Go through the entries below and count the lines where "Middle" occurs. Give nothing but that number.
Given records: Begin
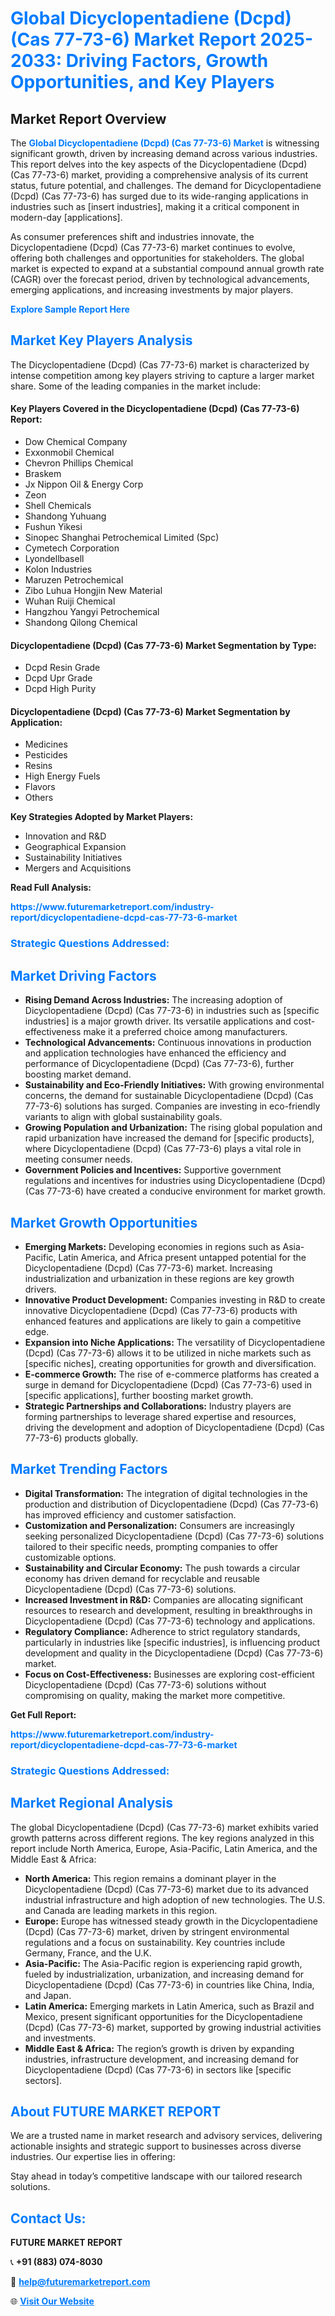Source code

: <h1 style="color: #007BFF;">Global Dicyclopentadiene (Dcpd) (Cas 77-73-6) Market Report 2025-2033: Driving Factors, Growth Opportunities, and Key Players</h1>

<section id="overview">
<h2>Market Report Overview</h2>
<p>The <a href="https://www.futuremarketreport.com/industry-report/dicyclopentadiene-dcpd-cas-77-73-6-market" style="color: #007BFF; text-decoration: none;"><strong>Global Dicyclopentadiene (Dcpd) (Cas 77-73-6) Market</strong></a> is witnessing significant growth, driven by increasing demand across various industries. This report delves into the key aspects of the Dicyclopentadiene (Dcpd) (Cas 77-73-6) market, providing a comprehensive analysis of its current status, future potential, and challenges. The demand for Dicyclopentadiene (Dcpd) (Cas 77-73-6) has surged due to its wide-ranging applications in industries such as [insert industries], making it a critical component in modern-day [applications].</p>
<p>As consumer preferences shift and industries innovate, the Dicyclopentadiene (Dcpd) (Cas 77-73-6) market continues to evolve, offering both challenges and opportunities for stakeholders. The global market is expected to expand at a substantial compound annual growth rate (CAGR) over the forecast period, driven by technological advancements, emerging applications, and increasing investments by major players.</p>
</section>

<section id="overview">
<p><a href="https://www.futuremarketreport.com/request-sample/reportId=29855" style="color: #007BFF; text-decoration: none;"><strong>Explore Sample Report Here</strong></a></p>
</section>

<section id="key-players">
<h2 style="color: #007BFF;">Market Key Players Analysis</h2>
<p>The Dicyclopentadiene (Dcpd) (Cas 77-73-6) market is characterized by intense competition among key players striving to capture a larger market share. Some of the leading companies in the market include:</p>
<h4>Key Players Covered in the Dicyclopentadiene (Dcpd) (Cas 77-73-6) Report:</h4>
<ul><li>Dow Chemical Company</li><li>Exxonmobil Chemical</li><li>Chevron Phillips Chemical</li><li>Braskem</li><li>Jx Nippon Oil &amp; Energy Corp</li><li>Zeon</li><li>Shell Chemicals</li><li>Shandong Yuhuang</li><li>Fushun Yikesi</li><li>Sinopec Shanghai Petrochemical Limited (Spc)</li><li>Cymetech Corporation</li><li>Lyondellbasell</li><li>Kolon Industries</li><li>Maruzen Petrochemical</li><li>Zibo Luhua Hongjin New Material</li><li>Wuhan Ruiji Chemical</li><li>Hangzhou Yangyi Petrochemical</li><li>Shandong Qilong Chemical</li></ul>
<h4>Dicyclopentadiene (Dcpd) (Cas 77-73-6) Market Segmentation by Type:</h4>
<ul><li>Dcpd Resin Grade</li><li>Dcpd Upr Grade</li><li>Dcpd High Purity</li></ul>

<h4>Dicyclopentadiene (Dcpd) (Cas 77-73-6) Market Segmentation by Application:</h4>
<ul><li>Medicines</li><li>Pesticides</li><li>Resins</li><li>High Energy Fuels</li><li>Flavors</li><li>Others</li></ul>
<p><strong>Key Strategies Adopted by Market Players:</strong></p>
<ul>
<li>Innovation and R&D</li>
<li>Geographical Expansion</li>
<li>Sustainability Initiatives</li>
<li>Mergers and Acquisitions</li>
</ul>
</section>

<section>
<p><strong>Read Full Analysis: </strong></p><a href="https://www.futuremarketreport.com/industry-report/dicyclopentadiene-dcpd-cas-77-73-6-market" style="color: #007BFF; text-decoration: none;"><strong>https://www.futuremarketreport.com/industry-report/dicyclopentadiene-dcpd-cas-77-73-6-market</strong></a>
<h3 style="color: #007BFF;">Strategic Questions Addressed:</h3>
</section>

<section id="driving-factors">
<h2 style="color: #007BFF;">Market Driving Factors</h2>
<ul>
<li><strong>Rising Demand Across Industries:</strong> The increasing adoption of Dicyclopentadiene (Dcpd) (Cas 77-73-6) in industries such as [specific industries] is a major growth driver. Its versatile applications and cost-effectiveness make it a preferred choice among manufacturers.</li>
<li><strong>Technological Advancements:</strong> Continuous innovations in production and application technologies have enhanced the efficiency and performance of Dicyclopentadiene (Dcpd) (Cas 77-73-6), further boosting market demand.</li>
<li><strong>Sustainability and Eco-Friendly Initiatives:</strong> With growing environmental concerns, the demand for sustainable Dicyclopentadiene (Dcpd) (Cas 77-73-6) solutions has surged. Companies are investing in eco-friendly variants to align with global sustainability goals.</li>
<li><strong>Growing Population and Urbanization:</strong> The rising global population and rapid urbanization have increased the demand for [specific products], where Dicyclopentadiene (Dcpd) (Cas 77-73-6) plays a vital role in meeting consumer needs.</li>
<li><strong>Government Policies and Incentives:</strong> Supportive government regulations and incentives for industries using Dicyclopentadiene (Dcpd) (Cas 77-73-6) have created a conducive environment for market growth.</li>
</ul>
</section>

<section id="growth-opportunities">
<h2 style="color: #007BFF;">Market Growth Opportunities</h2>
<ul>
<li><strong>Emerging Markets:</strong> Developing economies in regions such as Asia-Pacific, Latin America, and Africa present untapped potential for the Dicyclopentadiene (Dcpd) (Cas 77-73-6) market. Increasing industrialization and urbanization in these regions are key growth drivers.</li>
<li><strong>Innovative Product Development:</strong> Companies investing in R&D to create innovative Dicyclopentadiene (Dcpd) (Cas 77-73-6) products with enhanced features and applications are likely to gain a competitive edge.</li>
<li><strong>Expansion into Niche Applications:</strong> The versatility of Dicyclopentadiene (Dcpd) (Cas 77-73-6) allows it to be utilized in niche markets such as [specific niches], creating opportunities for growth and diversification.</li>
<li><strong>E-commerce Growth:</strong> The rise of e-commerce platforms has created a surge in demand for Dicyclopentadiene (Dcpd) (Cas 77-73-6) used in [specific applications], further boosting market growth.</li>
<li><strong>Strategic Partnerships and Collaborations:</strong> Industry players are forming partnerships to leverage shared expertise and resources, driving the development and adoption of Dicyclopentadiene (Dcpd) (Cas 77-73-6) products globally.</li>
</ul>
</section>

<section id="trending-factors">
<h2 style="color: #007BFF;">Market Trending Factors</h2>
<ul>
<li><strong>Digital Transformation:</strong> The integration of digital technologies in the production and distribution of Dicyclopentadiene (Dcpd) (Cas 77-73-6) has improved efficiency and customer satisfaction.</li>
<li><strong>Customization and Personalization:</strong> Consumers are increasingly seeking personalized Dicyclopentadiene (Dcpd) (Cas 77-73-6) solutions tailored to their specific needs, prompting companies to offer customizable options.</li>
<li><strong>Sustainability and Circular Economy:</strong> The push towards a circular economy has driven demand for recyclable and reusable Dicyclopentadiene (Dcpd) (Cas 77-73-6) solutions.</li>
<li><strong>Increased Investment in R&D:</strong> Companies are allocating significant resources to research and development, resulting in breakthroughs in Dicyclopentadiene (Dcpd) (Cas 77-73-6) technology and applications.</li>
<li><strong>Regulatory Compliance:</strong> Adherence to strict regulatory standards, particularly in industries like [specific industries], is influencing product development and quality in the Dicyclopentadiene (Dcpd) (Cas 77-73-6) market.</li>
<li><strong>Focus on Cost-Effectiveness:</strong> Businesses are exploring cost-efficient Dicyclopentadiene (Dcpd) (Cas 77-73-6) solutions without compromising on quality, making the market more competitive.</li>
</ul>
</section>

<section>
<p><strong>Get Full Report: </strong></p><a href="https://www.futuremarketreport.com/industry-report/dicyclopentadiene-dcpd-cas-77-73-6-market" style="color: #007BFF; text-decoration: none;"><strong>https://www.futuremarketreport.com/industry-report/dicyclopentadiene-dcpd-cas-77-73-6-market</strong></a>
<h3 style="color: #007BFF;">Strategic Questions Addressed:</h3>
</section>


<section id="regional-analysis">
<h2 style="color: #007BFF;">Market Regional Analysis</h2>
<p>The global Dicyclopentadiene (Dcpd) (Cas 77-73-6) market exhibits varied growth patterns across different regions. The key regions analyzed in this report include North America, Europe, Asia-Pacific, Latin America, and the Middle East & Africa:</p>
<ul>
<li><strong>North America:</strong> This region remains a dominant player in the Dicyclopentadiene (Dcpd) (Cas 77-73-6) market due to its advanced industrial infrastructure and high adoption of new technologies. The U.S. and Canada are leading markets in this region.</li>
<li><strong>Europe:</strong> Europe has witnessed steady growth in the Dicyclopentadiene (Dcpd) (Cas 77-73-6) market, driven by stringent environmental regulations and a focus on sustainability. Key countries include Germany, France, and the U.K.</li>
<li><strong>Asia-Pacific:</strong> The Asia-Pacific region is experiencing rapid growth, fueled by industrialization, urbanization, and increasing demand for Dicyclopentadiene (Dcpd) (Cas 77-73-6) in countries like China, India, and Japan.</li>
<li><strong>Latin America:</strong> Emerging markets in Latin America, such as Brazil and Mexico, present significant opportunities for the Dicyclopentadiene (Dcpd) (Cas 77-73-6) market, supported by growing industrial activities and investments.</li>
<li><strong>Middle East & Africa:</strong> The region’s growth is driven by expanding industries, infrastructure development, and increasing demand for Dicyclopentadiene (Dcpd) (Cas 77-73-6) in sectors like [specific sectors].</li>
</ul>
</section>

<footer>
<h2 style="color: #007BFF;">About FUTURE MARKET REPORT</h2>
<p>We are a trusted name in market research and advisory services, delivering actionable insights and strategic support to businesses across diverse industries. Our expertise lies in offering:</p>

<p>Stay ahead in today’s competitive landscape with our tailored research solutions.</p>

<h2 style="color: #007BFF;">Contact Us:</h2>
<p><strong>FUTURE MARKET REPORT</strong></p>
<p>📞 <strong>+91 (883) 074-8030</strong></p>
<p>📧 <strong><a href="mailto:help@futuremarketreport.com" style="color: #007BFF;">help@futuremarketreport.com</a></strong></p>
<p>🌐 <strong><a href="https://www.futuremarketreport.com/" style="color: #007BFF;">Visit Our Website</a></strong></p>
</footer>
Given records: End
**Task result:** 2